Après le vaccin AstraZeneca, on a vu dans nos hôpitaux beaucoup de nos internes et étudiants en médecine faire des réactions inflammatoires fortes. C’est normal d’avoir de la fièvre et des courbatures pendant 24h. Au-delà de 48h, si ça persiste, il faut en revanche être vigilant. S’il y a des signes comme d’importants maux de tête ou de ventre, la vision brouillée, une main qui ne marche pas, des troubles de la parole, qui sont les signes d’AVC, il faut s’affoler.

Y a-t-il un traitement préventif possible ?

Beaucoup de collègues nous demandent s’ils doivent donner par prévention un anticoagulant. Non, parce que cet anticoagulant n’aura aucune action sur cette thrombose immunologique. Ce médicament ne protège pas de cette réaction. D’autant qu’il y a un risque d’hémorragie, donc donner un anticoagulant n’est pas une bonne idée.

Et curatif ?

Oui. Comme c’est quelque chose de nouveau, on tâtonne. Mais il y a des possibilités thérapeutiques. La société de médecine vasculaire et de réanimation ont émis des recommandations. Les traitements dépendent du taux de plaquette. Pour les patients les plus graves, on va donner un traitement anticoagulant et surtout des immunoglobulines pour supprimer ces anticorps. Chez les patients qui ont une faible thrombopénie, on va injecter des plaquettes avec des anticoagulants très spéciaux. Mais il y a une grosse mortalité : un tiers des patients en décèdent, selon les données disponibles.

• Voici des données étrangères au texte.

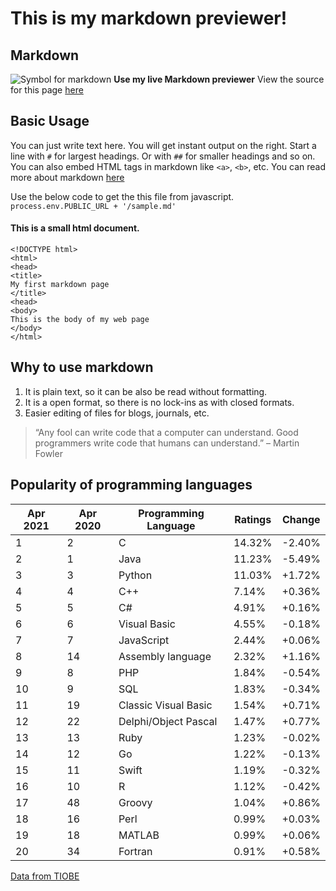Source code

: # This is my markdown previewer!

## Markdown
![Symbol for markdown](https://upload.wikimedia.org/wikipedia/commons/thumb/4/48/Markdown-mark.svg/208px-Markdown-mark.svg.png "Markdown symbol")
**Use my live Markdown previewer**
View the source for this page [here](https://github.com/ShankarCodes/freecodecamp-frontend/tree/master/react_apps/)
## Basic Usage
You can just write text here.
You will get instant output on the right.
Start a line with `#` for largest headings.
Or with `##` for smaller headings and so on.
You can also embed HTML tags in markdown like `<a>`, `<b>`, etc.
You can read more about markdown [here]("https://en.wikipedia.org/wiki/Markdown")

Use the below code to get the this file from javascript.
`process.env.PUBLIC_URL + '/sample.md'`
#### This is a small html document.
```
<!DOCTYPE html>
<html>
<head>
<title>
My first markdown page
</title>
<head>
<body>
This is the body of my web page
</body>
</html>
```

## Why to use markdown
1. It is plain text, so it can be also be read without formatting.
2. It is a open format, so there is no lock-ins as with closed formats.
3. Easier editing of files for blogs, journals, etc.


> “Any fool can write code that a computer can understand. Good programmers write code that humans can understand.” – Martin Fowler


## Popularity of programming languages

| Apr 2021 | Apr 2020 | Programming Language | Ratings | Change |
|----------|----------|----------------------|---------|--------|
| 1        | 2        | C                    | 14.32%  | -2.40% |
| 2        | 1        | Java                 | 11.23%  | -5.49% |
| 3        | 3        | Python               | 11.03%  | +1.72% |
| 4        | 4        | C++                  | 7.14%   | +0.36% |
| 5        | 5        | C#                   | 4.91%   | +0.16% |
| 6        | 6        | Visual Basic         | 4.55%   | -0.18% |
| 7        | 7        | JavaScript           | 2.44%   | +0.06% |
| 8        | 14       | Assembly language    | 2.32%   | +1.16% |
| 9        | 8        | PHP                  | 1.84%   | -0.54% |
| 10       | 9        | SQL                  | 1.83%   | -0.34% |
| 11       | 19       | Classic Visual Basic | 1.54%   | +0.71% |
| 12       | 22       | Delphi/Object Pascal | 1.47%   | +0.77% |
| 13       | 13       | Ruby                 | 1.23%   | -0.02% |
| 14       | 12       | Go                   | 1.22%   | -0.13% |
| 15       | 11       | Swift                | 1.19%   | -0.32% |
| 16       | 10       | R                    | 1.12%   | -0.42% |
| 17       | 48       | Groovy               | 1.04%   | +0.86% |
| 18       | 16       | Perl                 | 0.99%   | +0.03% |
| 19       | 18       | MATLAB               | 0.99%   | +0.06% |
| 20       | 34       | Fortran              | 0.91%   | +0.58% |

[Data from TIOBE](https://www.tiobe.com/tiobe-index/)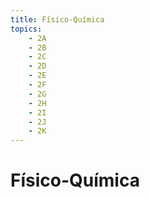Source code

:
 ```yaml
---
title: Físico-Química
topics:
    - 2A
    - 2B
    - 2C
    - 2D
    - 2E
    - 2F
    - 2G
    - 2H
    - 2I
    - 2J
    - 2K
---
```


# Físico-Química

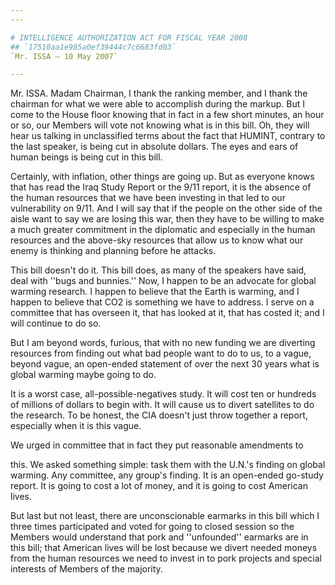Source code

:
 ```yaml
---
---

# INTELLIGENCE AUTHORIZATION ACT FOR FISCAL YEAR 2008
## `17510aa1e985a0ef39444c7c6683fd03`
`Mr. ISSA — 10 May 2007`

---
```



Mr. ISSA. Madam Chairman, I thank the ranking member, and I thank the 
chairman for what we were able to accomplish during the markup. But I 
come to the House floor knowing that in fact in a few short minutes, an 
hour or so, our Members will vote not knowing what is in this bill. Oh, 
they will hear us talking in unclassified terms about the fact that 
HUMINT, contrary to the last speaker, is being cut in absolute dollars. 
The eyes and ears of human beings is being cut in this bill.

Certainly, with inflation, other things are going up. But as everyone 
knows that has read the Iraq Study Report or the 9/11 report, it is the 
absence of the human resources that we have been investing in that led 
to our vulnerability on 9/11. And I will say that if the people on the 
other side of the aisle want to say we are losing this war, then they 
have to be willing to make a much greater commitment in the diplomatic 
and especially in the human resources and the above-sky resources that 
allow us to know what our enemy is thinking and planning before he 
attacks.

This bill doesn't do it. This bill does, as many of the speakers have 
said, deal with ''bugs and bunnies.'' Now, I happen to be an advocate 
for global warming research. I happen to believe that the Earth is 
warming, and I happen to believe that CO2 is something we 
have to address. I serve on a committee that has overseen it, that has 
looked at it, that has costed it; and I will continue to do so.

But I am beyond words, furious, that with no new funding we are 
diverting resources from finding out what bad people want to do to us, 
to a vague, beyond vague, an open-ended statement of over the next 30 
years what is global warming maybe going to do.

It is a worst case, all-possible-negatives study. It will cost ten or 
hundreds of millions of dollars to begin with. It will cause us to 
divert satellites to do the research. To be honest, the CIA doesn't 
just throw together a report, especially when it is this vague.

We urged in committee that in fact they put reasonable amendments to


this. We asked something simple: task them with the U.N.'s finding on 
global warming. Any committee, any group's finding. It is an open-ended 
go-study report. It is going to cost a lot of money, and it is going to 
cost American lives.

But last but not least, there are unconscionable earmarks in this 
bill which I three times participated and voted for going to closed 
session so the Members would understand that pork and ''unfounded'' 
earmarks are in this bill; that American lives will be lost because we 
divert needed moneys from the human resources we need to invest in to 
pork projects and special interests of Members of the majority.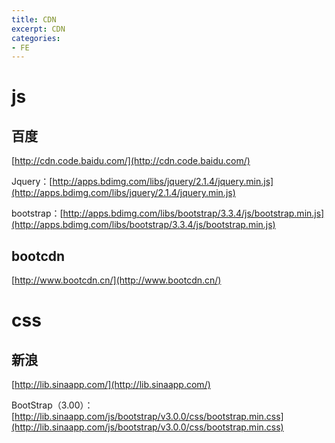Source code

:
 ```yaml
---
title: CDN
excerpt: CDN
categories: 
- FE
---
```



# js
## 百度
[http://cdn.code.baidu.com/](http://cdn.code.baidu.com/)

Jquery：[http://apps.bdimg.com/libs/jquery/2.1.4/jquery.min.js](http://apps.bdimg.com/libs/jquery/2.1.4/jquery.min.js)

bootstrap：[http://apps.bdimg.com/libs/bootstrap/3.3.4/js/bootstrap.min.js](http://apps.bdimg.com/libs/bootstrap/3.3.4/js/bootstrap.min.js)

## bootcdn
[http://www.bootcdn.cn/](http://www.bootcdn.cn/)

# css
## 新浪
[http://lib.sinaapp.com/](http://lib.sinaapp.com/)

BootStrap（3.00）：[http://lib.sinaapp.com/js/bootstrap/v3.0.0/css/bootstrap.min.css](http://lib.sinaapp.com/js/bootstrap/v3.0.0/css/bootstrap.min.css)
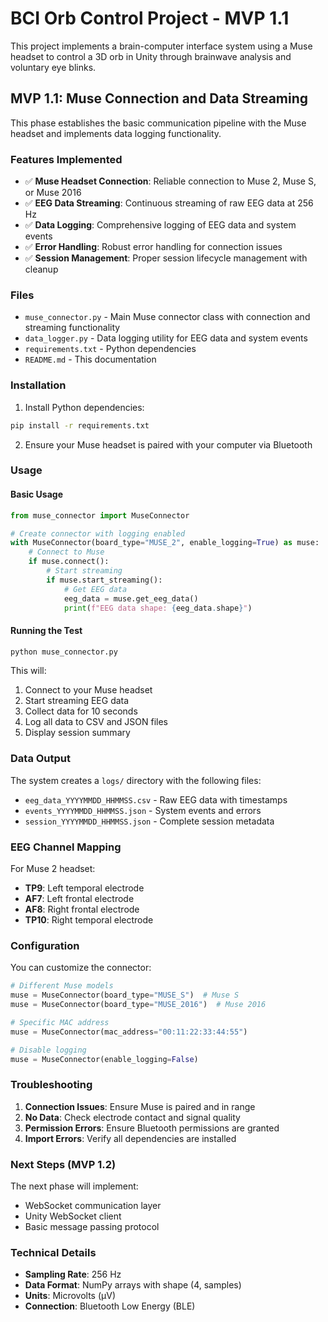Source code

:# BCI Orb Control Project - MVP 1.1

This project implements a brain-computer interface system using a Muse headset to control a 3D orb in Unity through brainwave analysis and voluntary eye blinks.

## MVP 1.1: Muse Connection and Data Streaming

This phase establishes the basic communication pipeline with the Muse headset and implements data logging functionality.

### Features Implemented

- ✅ **Muse Headset Connection**: Reliable connection to Muse 2, Muse S, or Muse 2016
- ✅ **EEG Data Streaming**: Continuous streaming of raw EEG data at 256 Hz
- ✅ **Data Logging**: Comprehensive logging of EEG data and system events
- ✅ **Error Handling**: Robust error handling for connection issues
- ✅ **Session Management**: Proper session lifecycle management with cleanup

### Files

- `muse_connector.py` - Main Muse connector class with connection and streaming functionality
- `data_logger.py` - Data logging utility for EEG data and system events
- `requirements.txt` - Python dependencies
- `README.md` - This documentation

### Installation

1. Install Python dependencies:
```bash
pip install -r requirements.txt
```

2. Ensure your Muse headset is paired with your computer via Bluetooth

### Usage

#### Basic Usage

```python
from muse_connector import MuseConnector

# Create connector with logging enabled
with MuseConnector(board_type="MUSE_2", enable_logging=True) as muse:
    # Connect to Muse
    if muse.connect():
        # Start streaming
        if muse.start_streaming():
            # Get EEG data
            eeg_data = muse.get_eeg_data()
            print(f"EEG data shape: {eeg_data.shape}")
```

#### Running the Test

```bash
python muse_connector.py
```

This will:
1. Connect to your Muse headset
2. Start streaming EEG data
3. Collect data for 10 seconds
4. Log all data to CSV and JSON files
5. Display session summary

### Data Output

The system creates a `logs/` directory with the following files:

- `eeg_data_YYYYMMDD_HHMMSS.csv` - Raw EEG data with timestamps
- `events_YYYYMMDD_HHMMSS.json` - System events and errors
- `session_YYYYMMDD_HHMMSS.json` - Complete session metadata

### EEG Channel Mapping

For Muse 2 headset:
- **TP9**: Left temporal electrode
- **AF7**: Left frontal electrode  
- **AF8**: Right frontal electrode
- **TP10**: Right temporal electrode

### Configuration

You can customize the connector:

```python
# Different Muse models
muse = MuseConnector(board_type="MUSE_S")  # Muse S
muse = MuseConnector(board_type="MUSE_2016")  # Muse 2016

# Specific MAC address
muse = MuseConnector(mac_address="00:11:22:33:44:55")

# Disable logging
muse = MuseConnector(enable_logging=False)
```

### Troubleshooting

1. **Connection Issues**: Ensure Muse is paired and in range
2. **No Data**: Check electrode contact and signal quality
3. **Permission Errors**: Ensure Bluetooth permissions are granted
4. **Import Errors**: Verify all dependencies are installed

### Next Steps (MVP 1.2)

The next phase will implement:
- WebSocket communication layer
- Unity WebSocket client
- Basic message passing protocol

### Technical Details

- **Sampling Rate**: 256 Hz
- **Data Format**: NumPy arrays with shape (4, samples)
- **Units**: Microvolts (μV)
- **Connection**: Bluetooth Low Energy (BLE)

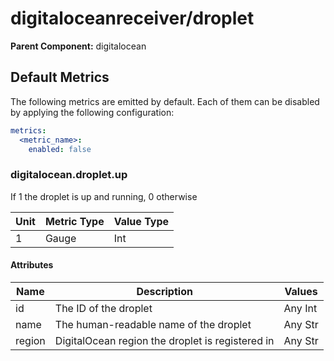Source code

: [comment]: <> (Code generated by mdatagen. DO NOT EDIT.)

# digitaloceanreceiver/droplet

**Parent Component:** digitalocean

## Default Metrics

The following metrics are emitted by default. Each of them can be disabled by applying the following configuration:

```yaml
metrics:
  <metric_name>:
    enabled: false
```

### digitalocean.droplet.up

If 1 the droplet is up and running, 0 otherwise

| Unit | Metric Type | Value Type |
| ---- | ----------- | ---------- |
| 1 | Gauge | Int |

#### Attributes

| Name | Description | Values |
| ---- | ----------- | ------ |
| id | The ID of the droplet | Any Int |
| name | The human-readable name of the droplet | Any Str |
| region | DigitalOcean region the droplet is registered in | Any Str |
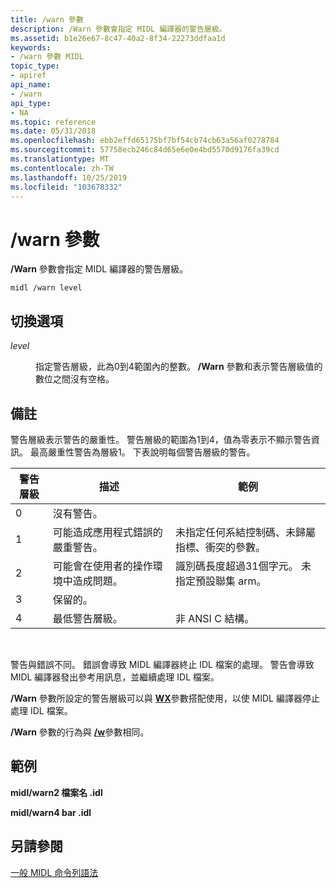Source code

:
 ```yaml
---
title: /warn 參數
description: /Warn 參數會指定 MIDL 編譯器的警告層級。
ms.assetid: b1e26e67-8c47-40a2-8f34-22273ddfaa1d
keywords:
- /warn 參數 MIDL
topic_type:
- apiref
api_name:
- /warn
api_type:
- NA
ms.topic: reference
ms.date: 05/31/2018
ms.openlocfilehash: ebb2effd65175bf7bf54cb74cb63a56af0278784
ms.sourcegitcommit: 57758ecb246c84d65e6e0e4bd5570d9176fa39cd
ms.translationtype: MT
ms.contentlocale: zh-TW
ms.lasthandoff: 10/25/2019
ms.locfileid: "103678332"
---
```

# <a name="warn-switch"></a>/warn 參數

**/Warn** 參數會指定 MIDL 編譯器的警告層級。

``` syntax
midl /warn level
```

## <a name="switch-options"></a>切換選項

<dl> <dt>

*level* 
</dt> <dd>

指定警告層級，此為0到4範圍內的整數。 **/Warn** 參數和表示警告層級值的數位之間沒有空格。

</dd> </dl>

## <a name="remarks"></a>備註

警告層級表示警告的嚴重性。 警告層級的範圍為1到4，值為零表示不顯示警告資訊。 最高嚴重性警告為層級1。 下表說明每個警告層級的警告。



| 警告層級 | 描述                                             | 範例                                                                   |
|---------------|---------------------------------------------------------|---------------------------------------------------------------------------|
| 0             | 沒有警告。                                            |                                                                           |
| 1             | 可能造成應用程式錯誤的嚴重警告。      | 未指定任何系結控制碼、未歸屬指標、衝突的參數。 |
| 2             | 可能會在使用者的操作環境中造成問題。 | 識別碼長度超過31個字元。 未指定預設聯集 arm。  |
| 3             | 保留的。                                               |                                                                           |
| 4             | 最低警告層級。                                   | 非 ANSI C 結構。                                                    |



 

警告與錯誤不同。 錯誤會導致 MIDL 編譯器終止 IDL 檔案的處理。 警告會導致 MIDL 編譯器發出參考用訊息，並繼續處理 IDL 檔案。

**/Warn** 參數所設定的警告層級可以與 [**WX**](-wx.md)參數搭配使用，以使 MIDL 編譯器停止處理 IDL 檔案。

**/Warn** 參數的行為與 [**/w**](-w.md)參數相同。

## <a name="examples"></a>範例

**midl/warn2 檔案名 .idl**

**midl/warn4 bar .idl**

## <a name="see-also"></a>另請參閱

<dl> <dt>

[一般 MIDL 命令列語法](general-midl-command-line-syntax.md)
</dt> </dl>

 

 





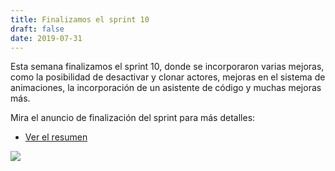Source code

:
```yaml
---
title: Finalizamos el sprint 10
draft: false
date: 2019-07-31
---
```


Esta semana finalizamos el sprint 10, donde se incorporaron
varias mejoras, como la posibilidad de desactivar y clonar
actores, mejoras en el sistema de animaciones, la incorporación
de un asistente de código y muchas mejoras más.

Mira el anuncio de finalización del sprint para más detalles:

- [Ver el resumen](https://foro.pilas-engine.com.ar/t/resumen-del-sprint-10/1702)

![](/noticias/sprint-10.gif)
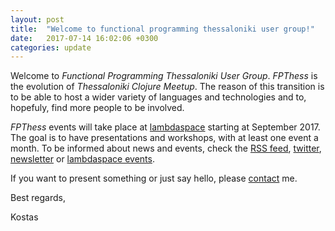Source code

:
 ```yaml
---
layout: post
title:  "Welcome to functional programming thessaloniki user group!"
date:   2017-07-14 16:02:06 +0300
categories: update
---
```

Welcome to _Functional Programming Thessaloniki User Group_. _FPThess_ is the evolution
of _Thessaloniki Clojure Meetup_. The reason of this transition is to be able to host
a wider variety of languages and technologies and to, hopefuly, find more people to be involved.

_FPThess_ events will take place at [lambdaspace] starting at September 2017.
The goal is to have presentations and workshops, with at least one event a month.
To be informed about news and events, check the [RSS feed][feed.xml],
[twitter][fpthess-twitter], [newsletter] or [lambdaspace events][lambdaspace-events].

If you want to present something or just say hello, please [contact] me.

Best regards,

Kostas


[lambdaspace]: https://lambdaspace.gr/
[contact]: https://fpthess.github.io/contact
[feed.xml]: https://fpthess.github.io/feed.xml
[fpthess-twitter]: https://fpthess.github.io/feed.xml
[newsletter]: https://fpthess.github.io/newsletter
[lambdaspace-events]: https://community.lambdaspace.gr/


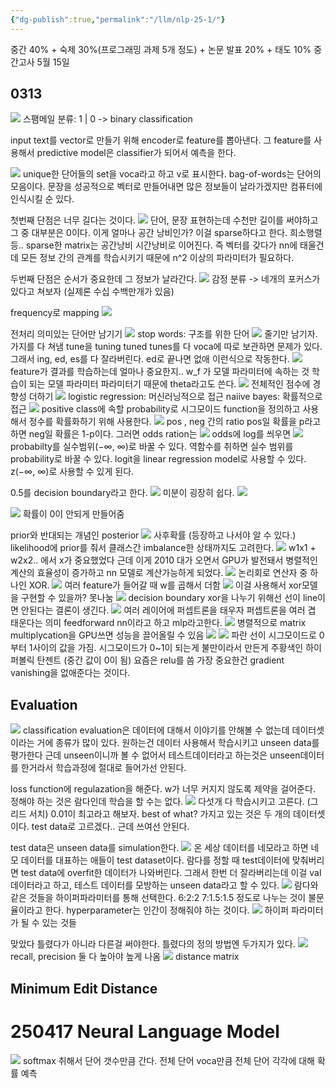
 ```yaml
---
{"dg-publish":true,"permalink":"/llm/nlp-25-1/"}
---
```


중간 40% + 숙제 30%(프로그래밍 과제 5개 정도) + 논문 발표 20% + 태도 10%
중간고사 5월 15일

## 0313
![](https://i.imgur.com/VOb66GW.png)
스팸메일 분류: 1 | 0 -> binary classification

input text를 vector로 만들기 위해 encoder로 feature를 뽑아낸다.
그 feature를 사용해서 predictive model은 classifier가 되어서 예측을 한다.

![](https://i.imgur.com/AYDnbSg.png)
unique한 단어들의 set을 voca라고 하고 v로 표시한다.
bag-of-words는 단어의 모음이다.
문장을 성공적으로 벡터로 만들어내면 많은 정보들이 날라가겠지만 컴퓨터에 인식시킬 순 있다.

첫번째 단점은 너무 길다는 것이다.
![](https://i.imgur.com/C9kRvsC.png)
단어, 문장 표현하는데 수천만 길이를 써야하고 그 중 대부분은 0이다.
이게 얼마나 공간 낭비인가?
이걸 sparse하다고 한다. 희소행렬 등..
sparse한 matrix는 공간낭비 시간낭비로 이어진다.
즉 벡터를 갖다가 nn에 태울건데 모든 정보 간의 관계를 학습시키기 때문에 n^2 이상의 파라미터가 필요하다.

두번째 단점은 순서가 중요한데 그 정보가 날라간다.
![](https://i.imgur.com/j3KqdU8.png)
감정 분류 -> 네개의 포커스가 있다고 쳐보자 (실제론 수십 수백만개가 있음)

frequency로 mapping
![](https://i.imgur.com/zEW4sZC.png)

전처리 의미있는 단어만 남기기
![](https://i.imgur.com/72MMf3y.png)
stop words: 구조를 위한 단어
![](https://i.imgur.com/KJj7mjz.png)
줄기만 남기자.
가지를 다 쳐냄
tune을 tuning tuned tunes를 다 voca에 따로 보관하면 문제가 있다.
그래서 ing, ed, es를 다 잘라버린다.
ed로 끝나면 없애 이런식으로 작동한다.
![](https://i.imgur.com/jngpetV.png)
feature가 결과를 학습하는데 얼마나 중요한지..
w_f 가 모델 파라미터에 속하는 것
학습이 되는 모델 파라미터
파라미터기 때문에 theta라고도 쓴다.
![](https://i.imgur.com/kn9nBjq.png)
전체적인 점수에 경향성 더하기
![](https://i.imgur.com/7p7tbzu.png)
logistic regression: 머신러닝적으로 접근
naiive bayes: 확률적으로 접근
![](https://i.imgur.com/9taPPwF.png)
positive class에 속할 probability로 시그모이드 function을 정의하고 사용해서 정수를 확률화하기 위해 사용한다.
![](https://i.imgur.com/o2Yo0dk.png)
pos , neg 간의 ratio
pos일 확률을 p라고 하면 neg일 확률은 1-p이다.
그러면 odds ration는 
![](https://i.imgur.com/IL6OLCN.png)
odds에 log를 씌우면 
![](https://i.imgur.com/piqcHDQ.png)
probabilty를 실수범위(−∞, ∞)로 바꿀 수 있다.
역함수를 취하면 실수 범위를 probability로 바꿀 수 있다.
logit을 linear regression model로 사용할 수 있다. z(−∞, ∞)로 사용할 수 있게 된다.

0.5를 decision boundary라고 한다.
![](https://i.imgur.com/mH2ldBe.png)
미분이 굉장히 쉽다.
![](https://i.imgur.com/4NF8jZE.png)

![](https://i.imgur.com/c7oRajs.png)
확률이 0이 안되게 만들어줌

prior와 반대되는 개념인 posterior
![](https://i.imgur.com/LP6GNIB.png)
사후확률 (등장하고 나서야 알 수 있다.)
likelihood에 prior를 줘서 클래스간 imbalance한 상태까지도 고려한다.
![](https://i.imgur.com/ESeHEwG.png)
w1x1 + w2x2..
에서 x가 중요했었다
근데 이게 2010 대가 오면서 GPU가 발전돼서 병렬적인 계산의 효율성이 증가하고 nn 모델로 계산가능하게 되었다.
![](https://i.imgur.com/179zCxp.png)
논리회로 연산자 중 하나인 XOR.
![](https://i.imgur.com/KQ7nUo9.png)
여러 feature가 들어갈 때 w를 곱해서 더함
![](https://i.imgur.com/YSp7Y7N.png)
이걸 사용해서 xor모델을 구현할 수 있을까?
못나눔
![](https://i.imgur.com/ov4mFED.png)
decision boundary
xor을 나누기 위해선 선이 line이면 안된다는 결론이 생긴다.
![](https://i.imgur.com/iz3QH1C.png)
여러 레이어에 퍼셉트론을 태우자
퍼셉트론을 여러 겹 태운다는 의미
feedforward nn이라고 하고 mlp라고한다.
![](https://i.imgur.com/7MLpElD.png)
병렬적으로 matrix multiplycation을 GPU쓰면 성능을 끌어올릴 수 있음
![](https://i.imgur.com/udkAmiE.png)
![](https://i.imgur.com/xblM8gI.png)
파란 선이 시그모이드로 0부터 1사이의 값을 가짐.
시그모이드가 0~1이 되는게 불만이라서 만든게 주황색인
하이퍼볼릭 탄젠트 (중간 값이 0이 됨)
요즘은 relu를 씀 가장 중요한건 gradient vanishing을 없애준다는 것이다.

## Evaluation
![](https://i.imgur.com/uLbOooo.png)
classification evaluation은 데이터에 대해서 이야기를 안해볼 수 없는데 데이터셋이라는 거에 종류가 많이 있다.
원하는건 데이터 사용해서 학습시키고 unseen data를 평가한다
근데 unseen이니까 볼 수 없어서
테스트데이터라고 하는것은 unseen데이터를 한거라서 학습과정에 절대로 들어가선 안된다.

loss function에 regulazation을 해준다. w가 너무 커지지 않도록 제약을 걸어준다.
정해야 하는 것은 람다인데 학습을 할 수는 없다.
![](https://i.imgur.com/t3fwYUo.png)
다섯개 다 학습시키고 고른다. (그리드 서치)
0.01이 최고라고 해보자.
best of what?
가지고 있는 것은 두 개의 데이터셋이다.
test data로 고르겠다.. 근데 쓰여선 안된다.

test data은 unseen data를 simulation한다.
![](https://i.imgur.com/q0wp5Yd.png)
온 세상 데이터를 네모라고 하면 네모 데이터를 대표하는 애들이 test dataset이다.
람다를 정할 때 test데이터에 맞춰버리면 test data에 overfit한 데이터가 나와버린다.
그래서 한번 더 잘라버리는데 이걸 val 데이터라고 하고, 테스트 데이터를 모방하는 unseen data라고 할 수 있다.
![](https://i.imgur.com/bpHc8d9.png)
람다와 같은 것들을 하이퍼파라미터를 통해 선택한다.
6:2:2
7:1.5:1.5 정도로 나누는 것이 불문율이라고 한다.
hyperparameter는 인간이 정해줘야 하는 것이다.
![](https://i.imgur.com/G18CKnw.png)
하이퍼 파라미터가 될 수 있는 것들

맞았다 틀렸다가 아니라 다른걸 써야한다.
틀렸다의 정의 방법엔 두가지가 있다.
![](https://i.imgur.com/u2isUDM.png)
recall, precision 둘 다 높아야 높게 나옴
![](https://i.imgur.com/skaXI3J.png)
distance matrix
## Minimum Edit Distance

# 250417 Neural Language Model

![](https://i.imgur.com/HY7LuND.png)
softmax 취해서 단어 갯수만큼 간다.
전체 단어 voca만큼
전체 단어 각각에 대해 확률 예측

Combien de temps faut-il rester vigilant ? Est-ce qu’il y a un risque lors de la deuxième injection ?

Les cas qui ont été décrits sont intervenus entre une semaine et 18 jours après l’injection. Au-delà d’un mois, cette réaction est très peu probable. On ne sait pas s’il y a un risque à la deuxième injection quand la première s’est bien passée.

Est-ce que le risque est plus élevé pour les patients qui ont déjà des maladies vasculaires ?

Non. Les gens qui font facilement des thromboses, c’est soit une anomalie de la coagulation, soit les circonstances, à savoir l’immobilisation prolongée après une chirurgie, pendant un vol en avion très long… Et bien sûr, l’âge joue. La maladie thromboembolique c’est 1 cas sur 1.000 au niveau national et 1 cas sur 100 pour les plus de 70 ans. Ces patients-là ont beaucoup de risques d’avoir une thrombose sévère avec le Covid-19. Et vraiment très, très peu de risque d’avoir une réaction allergique après le vaccin AstraZeneca. Mais mes patients ont du mal à comprendre cette nuance.